# [Work task]
Each record below should be reproduced as it is written, with pictures left out entirely.

# [Data for this task]
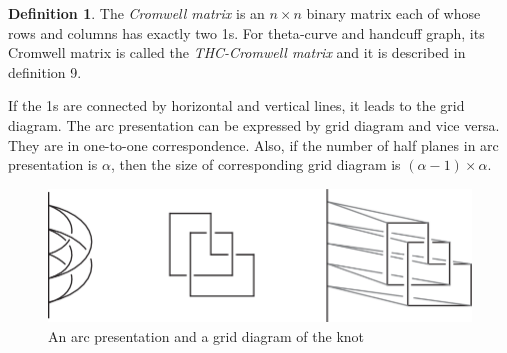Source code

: \documentclass{article}
\theoremstyle{definition}
\newtheorem{defn}[thm]{Definition}
\theoremstyle{theorem}
\theoremstyle{proposition}
\theoremstyle{corollary}
\begin{document}
\begin{defn}
   The \textit{Cromwell matrix} is an $n \times n$ binary matrix each of whose rows and columns has exactly two 1s. 
   For theta‐curve and handcuff graph, its Cromwell matrix is called the \textit{THC-Cromwell matrix} and it is described in definition 9.

If the 1s are connected by horizontal and vertical lines, it leads to the grid diagram. The arc presentation can be expressed by grid diagram and vice versa. They are in one-to-one correspondence. Also, if the number of half planes in arc presentation is $\alpha$, then the size of corresponding grid diagram is $(\alpha - 1) \times \alpha$.\\

\begin{figure}[h]
    \centerline{\includegraphics[width=0.5\linewidth]{An arc presentation and a grid diagram of the knot.png}}
    \caption{An arc presentation and a grid diagram of the knot}
    \label{figure_2}
\end{figure}


\end{defn}
\end{document}
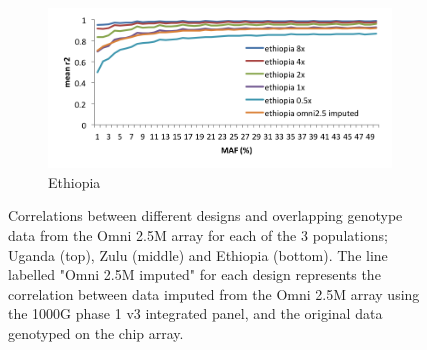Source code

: \begin{figure}
        \begin{subfigure}[b]{0.75\textwidth}
                \includegraphics[width=\textwidth]{fig/SN12f5c}
                \caption{Ethiopia}
        \end{subfigure}
        \caption[Correlation with imputed chip data and sequence data after downsampling to lower coverage.]{Correlations between different designs and overlapping genotype data from the Omni 2.5M array for each of the 3 populations; Uganda (top), Zulu (middle) and Ethiopia (bottom). The line labelled "Omni 2.5M imputed" for each design represents the correlation between data imputed from the Omni 2.5M array using the \gls{1000G} phase 1 v3 integrated panel, and the original data genotyped on the chip array.}
        \label{fig:SN12f5}
\end{figure}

# [Written response]
Source code

: \documentclass{article}
\theoremstyle{definition}
\newtheorem{defn}[thm]{Definition}
\theoremstyle{theorem}
\theoremstyle{proposition}
\theoremstyle{corollary}
\begin{document}
\begin{defn}
   The \textit{Cromwell matrix} is an $n \times n$ binary matrix each of whose rows and columns has exactly two 1s. 
   For theta‐curve and handcuff graph, its Cromwell matrix is called the \textit{THC-Cromwell matrix} and it is described in definition 9.

If the 1s are connected by horizontal and vertical lines, it leads to the grid diagram. The arc presentation can be expressed by grid diagram and vice versa. They are in one-to-one correspondence. Also, if the number of half planes in arc presentation is $\alpha$, then the size of corresponding grid diagram is $(\alpha - 1) \times \alpha$.\\

\begin{figure}[h]
    \centerline{\includegraphics[width=0.5\linewidth]{An arc presentation and a grid diagram of the knot.png}}
    \caption{An arc presentation and a grid diagram of the knot}
    \label{figure_2}
\end{figure}


\end{defn}
\end{document}
Source code

: \begin{figure}
        \begin{subfigure}[b]{0.75\textwidth}
                \includegraphics[width=\textwidth]{fig/SN12f5c}
                \caption{Ethiopia}
        \end{subfigure}
        \caption[Correlation with imputed chip data and sequence data after downsampling to lower coverage.]{Correlations between different designs and overlapping genotype data from the Omni 2.5M array for each of the 3 populations; Uganda (top), Zulu (middle) and Ethiopia (bottom). The line labelled "Omni 2.5M imputed" for each design represents the correlation between data imputed from the Omni 2.5M array using the \gls{1000G} phase 1 v3 integrated panel, and the original data genotyped on the chip array.}
        \label{fig:SN12f5}
\end{figure}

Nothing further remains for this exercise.